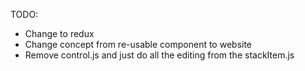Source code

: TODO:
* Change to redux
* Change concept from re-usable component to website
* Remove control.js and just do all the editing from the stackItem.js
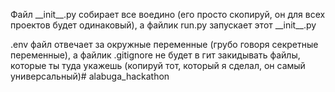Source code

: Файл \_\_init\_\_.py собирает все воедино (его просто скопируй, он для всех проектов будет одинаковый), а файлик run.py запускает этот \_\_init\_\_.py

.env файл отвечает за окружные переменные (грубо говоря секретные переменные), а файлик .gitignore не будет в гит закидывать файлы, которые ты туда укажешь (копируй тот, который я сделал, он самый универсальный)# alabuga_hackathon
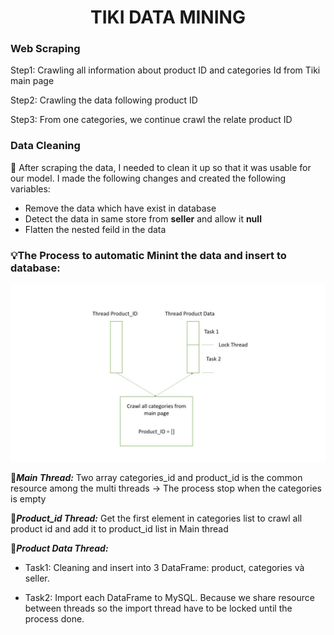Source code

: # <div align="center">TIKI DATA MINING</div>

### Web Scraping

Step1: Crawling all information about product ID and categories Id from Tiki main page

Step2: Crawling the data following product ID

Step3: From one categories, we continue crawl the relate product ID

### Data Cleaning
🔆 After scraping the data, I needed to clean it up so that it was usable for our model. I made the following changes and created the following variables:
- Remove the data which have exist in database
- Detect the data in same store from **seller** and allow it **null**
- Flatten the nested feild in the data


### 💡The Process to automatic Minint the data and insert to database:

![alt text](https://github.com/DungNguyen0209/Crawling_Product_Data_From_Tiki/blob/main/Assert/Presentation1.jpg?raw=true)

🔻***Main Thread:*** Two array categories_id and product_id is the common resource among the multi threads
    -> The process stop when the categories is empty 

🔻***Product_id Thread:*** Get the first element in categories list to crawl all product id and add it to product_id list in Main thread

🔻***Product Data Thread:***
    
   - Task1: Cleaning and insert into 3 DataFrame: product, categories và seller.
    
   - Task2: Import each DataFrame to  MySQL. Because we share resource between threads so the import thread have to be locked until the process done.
══════════
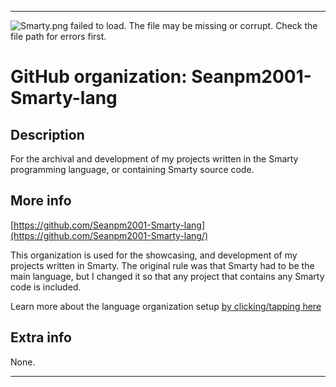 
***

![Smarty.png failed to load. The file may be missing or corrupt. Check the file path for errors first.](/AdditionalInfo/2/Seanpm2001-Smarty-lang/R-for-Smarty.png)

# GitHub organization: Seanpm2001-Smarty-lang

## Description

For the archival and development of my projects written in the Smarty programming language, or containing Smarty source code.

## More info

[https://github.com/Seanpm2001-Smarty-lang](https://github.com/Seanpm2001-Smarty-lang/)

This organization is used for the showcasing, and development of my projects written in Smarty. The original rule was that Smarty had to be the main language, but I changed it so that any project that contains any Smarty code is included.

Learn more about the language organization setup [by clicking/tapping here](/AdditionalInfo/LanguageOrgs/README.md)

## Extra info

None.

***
══════════
■ **TASK BRIEF**: Check all the records above and select each line where the string "AdditionalInfo" is found.

■ **EXERCISE OUTPUT**:
![Smarty.png failed to load. The file may be missing or corrupt. Check the file path for errors first.](/AdditionalInfo/2/Seanpm2001-Smarty-lang/R-for-Smarty.png)
Learn more about the language organization setup [by clicking/tapping here](/AdditionalInfo/LanguageOrgs/README.md)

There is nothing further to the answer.